◆ **Problem**: Lines holding the string "standard" are the ones to copy; find them all in the data.

# # # # # # #

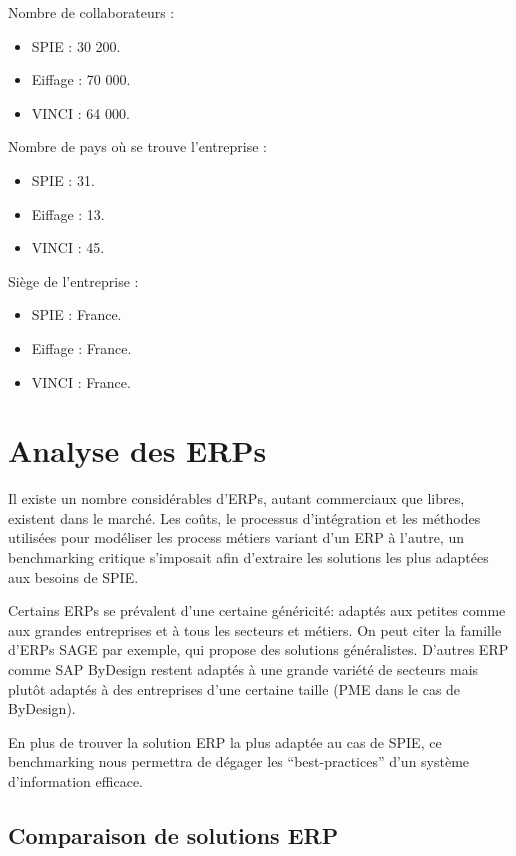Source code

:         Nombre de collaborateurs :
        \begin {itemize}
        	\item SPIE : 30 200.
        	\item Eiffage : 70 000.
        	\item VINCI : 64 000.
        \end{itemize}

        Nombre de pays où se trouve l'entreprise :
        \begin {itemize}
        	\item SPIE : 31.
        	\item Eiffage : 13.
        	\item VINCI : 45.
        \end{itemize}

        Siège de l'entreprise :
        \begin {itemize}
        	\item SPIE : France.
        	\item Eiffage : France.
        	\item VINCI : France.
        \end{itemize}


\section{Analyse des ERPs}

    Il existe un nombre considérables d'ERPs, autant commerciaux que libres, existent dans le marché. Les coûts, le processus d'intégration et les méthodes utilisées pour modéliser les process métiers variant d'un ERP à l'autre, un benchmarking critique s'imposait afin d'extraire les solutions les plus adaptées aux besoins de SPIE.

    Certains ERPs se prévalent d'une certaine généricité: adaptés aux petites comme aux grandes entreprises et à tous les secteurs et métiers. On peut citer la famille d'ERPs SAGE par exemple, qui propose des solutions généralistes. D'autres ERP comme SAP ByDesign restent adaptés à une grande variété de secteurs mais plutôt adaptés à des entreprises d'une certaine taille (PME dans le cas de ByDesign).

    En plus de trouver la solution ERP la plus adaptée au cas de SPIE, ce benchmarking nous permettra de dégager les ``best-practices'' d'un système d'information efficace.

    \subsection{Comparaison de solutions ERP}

# # # # # # #

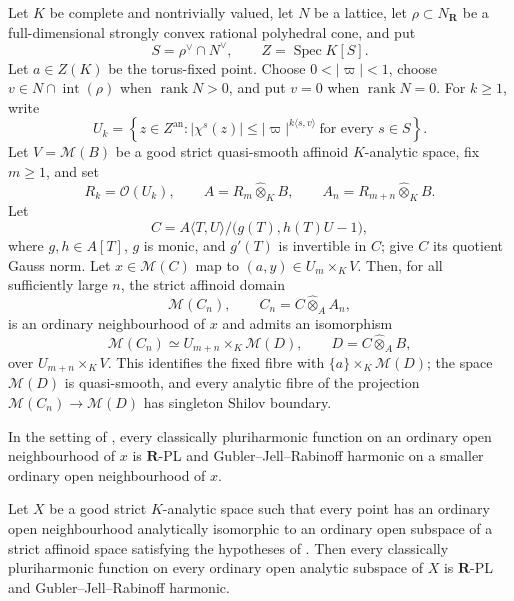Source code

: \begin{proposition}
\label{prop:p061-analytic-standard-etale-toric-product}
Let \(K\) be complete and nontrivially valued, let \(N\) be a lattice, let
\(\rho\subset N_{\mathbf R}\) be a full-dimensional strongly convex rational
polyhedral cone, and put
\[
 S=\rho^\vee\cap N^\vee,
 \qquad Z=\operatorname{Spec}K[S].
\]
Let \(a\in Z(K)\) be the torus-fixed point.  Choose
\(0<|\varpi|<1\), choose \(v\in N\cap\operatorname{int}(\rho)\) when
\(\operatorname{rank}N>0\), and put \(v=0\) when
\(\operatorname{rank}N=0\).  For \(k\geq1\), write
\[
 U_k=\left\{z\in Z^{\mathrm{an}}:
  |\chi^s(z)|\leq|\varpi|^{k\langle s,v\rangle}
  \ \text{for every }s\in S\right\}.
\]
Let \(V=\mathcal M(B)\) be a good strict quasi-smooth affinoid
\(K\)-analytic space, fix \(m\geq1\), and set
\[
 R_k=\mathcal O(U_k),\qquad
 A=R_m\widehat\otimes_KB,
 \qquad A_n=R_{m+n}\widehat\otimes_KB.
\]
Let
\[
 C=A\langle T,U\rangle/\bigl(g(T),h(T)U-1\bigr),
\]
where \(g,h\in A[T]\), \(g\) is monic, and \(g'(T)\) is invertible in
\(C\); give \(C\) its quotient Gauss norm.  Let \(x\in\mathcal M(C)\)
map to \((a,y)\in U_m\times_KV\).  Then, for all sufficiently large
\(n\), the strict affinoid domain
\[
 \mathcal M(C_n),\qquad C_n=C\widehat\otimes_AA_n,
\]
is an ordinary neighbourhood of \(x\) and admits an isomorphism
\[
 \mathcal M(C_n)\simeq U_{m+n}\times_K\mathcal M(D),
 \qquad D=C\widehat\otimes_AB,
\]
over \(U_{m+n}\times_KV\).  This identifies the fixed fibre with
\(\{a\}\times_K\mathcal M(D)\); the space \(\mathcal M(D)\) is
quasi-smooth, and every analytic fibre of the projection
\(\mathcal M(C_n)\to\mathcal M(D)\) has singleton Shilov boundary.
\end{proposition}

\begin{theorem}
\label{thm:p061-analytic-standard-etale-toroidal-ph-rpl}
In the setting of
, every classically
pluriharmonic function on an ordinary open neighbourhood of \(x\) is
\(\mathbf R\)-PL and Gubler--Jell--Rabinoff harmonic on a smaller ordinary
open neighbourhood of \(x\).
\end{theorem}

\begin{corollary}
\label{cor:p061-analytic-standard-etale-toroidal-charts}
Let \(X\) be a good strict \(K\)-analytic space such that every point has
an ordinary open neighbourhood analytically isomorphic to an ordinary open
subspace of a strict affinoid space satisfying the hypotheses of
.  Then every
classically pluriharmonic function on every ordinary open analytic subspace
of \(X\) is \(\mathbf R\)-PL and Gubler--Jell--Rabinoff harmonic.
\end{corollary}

# # # # # # #

◆ **Your response**:
\label{prop:p061-analytic-standard-etale-toric-product}
\label{thm:p061-analytic-standard-etale-toroidal-ph-rpl}
\label{cor:p061-analytic-standard-etale-toroidal-charts}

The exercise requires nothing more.